The blue/gray shingles and white trim offered much in the way of a color inspiration. Fresh cut stems of red bud pussy willow and fan willow were captured by eucalyptus in a color we call Rain. White faux berry branches echoed the white trim. The house is set in an informal and naturally imagined large piece of property. This past spring we redid the landscape in the front of the house in a much more formal way.  The contrast of the entrance formality to the natural setting appealed to my clients. They did purchase a pair of round Barry tapers from Branch, as well as some custom made window boxes set on the ground in front of a pair of matching windows. The landscape at the front of their house this summer was beautifully lush with contrasting shrubby and perennial materials.  I planned for a similar look for the winter.

The generously sized window boxes were stuffed with greens and lights. In the center of each window, a light ring was highlights with cut alder branches and white berry picks.  The garland and the pair of pots at the drive would also have lighting.The lighting was particularly important to my clients. They enjoy going outside at dusk with their dog for some fresh air. Lighting the way in the winter is a good idea for anyone who lives in a northern climate. Landscape lighting is decorative. Illustrative. Seasonal lighting can supplement the permanent lighting in a useful and beautiful way.

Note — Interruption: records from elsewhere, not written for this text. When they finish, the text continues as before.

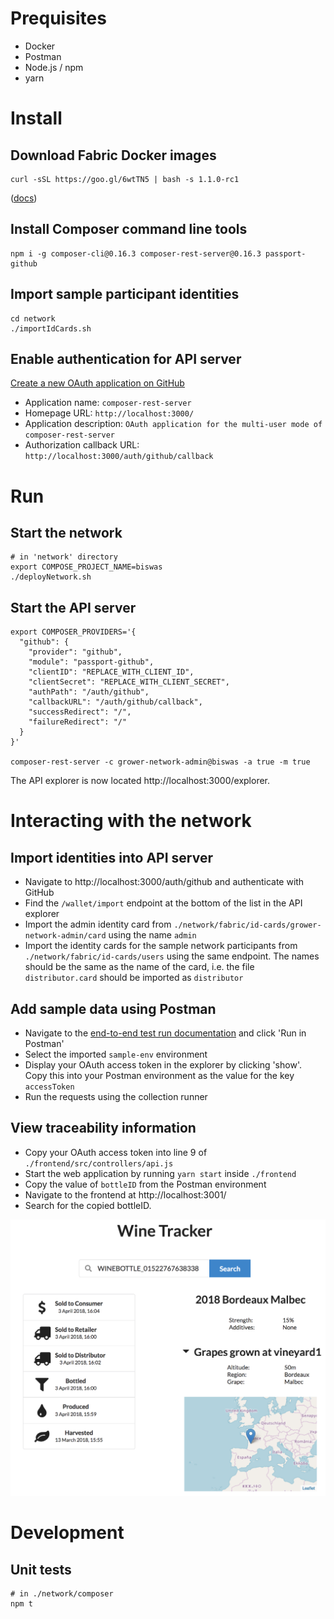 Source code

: # Prequisites

* Docker
* Postman
* Node.js / npm
* yarn

# Install

## Download Fabric Docker images

```
curl -sSL https://goo.gl/6wtTN5 | bash -s 1.1.0-rc1
```

([docs](https://hyperledger-fabric.readthedocs.io/en/release-1.1/samples.html#binaries))

## Install Composer command line tools

```
npm i -g composer-cli@0.16.3 composer-rest-server@0.16.3 passport-github
```

## Import sample participant identities

```
cd network
./importIdCards.sh
```

## Enable authentication for API server

[Create a new OAuth application on GitHub](https://github.com/settings/applications/new)

* Application name: `composer-rest-server`
* Homepage URL: `http://localhost:3000/`
* Application description: `OAuth application for the multi-user mode of composer-rest-server`
* Authorization callback URL: `http://localhost:3000/auth/github/callback`

# Run

## Start the network

```
# in 'network' directory
export COMPOSE_PROJECT_NAME=biswas
./deployNetwork.sh
```

## Start the API server

```
export COMPOSER_PROVIDERS='{
  "github": {
    "provider": "github",
    "module": "passport-github",
    "clientID": "REPLACE_WITH_CLIENT_ID",
    "clientSecret": "REPLACE_WITH_CLIENT_SECRET",
    "authPath": "/auth/github",
    "callbackURL": "/auth/github/callback",
    "successRedirect": "/",
    "failureRedirect": "/"
  }
}'

composer-rest-server -c grower-network-admin@biswas -a true -m true
```

The API explorer is now located http://localhost:3000/explorer.

# Interacting with the network

## Import identities into API server

* Navigate to http://localhost:3000/auth/github and authenticate with GitHub
* Find the `/wallet/import` endpoint at the bottom of the list in the API explorer
* Import the admin identity card from `./network/fabric/id-cards/grower-network-admin/card` using the name `admin`
* Import the identity cards for the sample network participants from `./network/fabric/id-cards/users` using the same endpoint. The names should be the same as the name of the card, i.e. the file `distributor.card` should be imported as `distributor`

## Add sample data using Postman

* Navigate to the [end-to-end test run documentation](https://documenter.getpostman.com/view/2277062/integration-tests/RVu2nAni) and click 'Run in Postman'
* Select the imported `sample-env` environment
* Display your OAuth access token in the explorer by clicking 'show'. Copy this into your Postman environment as the value for the key `accessToken`
* Run the requests using the collection runner

## View traceability information

* Copy your OAuth access token into line 9 of `./frontend/src/controllers/api.js`
* Start the web application by running `yarn start` inside `./frontend`
* Copy the value of `bottleID` from the Postman environment
* Navigate to the frontend at http://localhost:3001/
* Search for the copied bottleID.

<img src="docs/frontend.png" width="600">

# Development

## Unit tests

```
# in ./network/composer
npm t
```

This galvanized dolly tub stuffed with pussy willow, rain eucalyptus and white berry picks had LED string lights nestled into the greens.

The pair of these tubs arranged for winter are elegantly sober and subdued during the day. At night, these greens lighted tubs help guide the way in closer to the ground level.

Lighted window box

The pots after a heavy snow

The resulting ice on the garland illustrates why we take so much care in the construction. Nature can really dish it out.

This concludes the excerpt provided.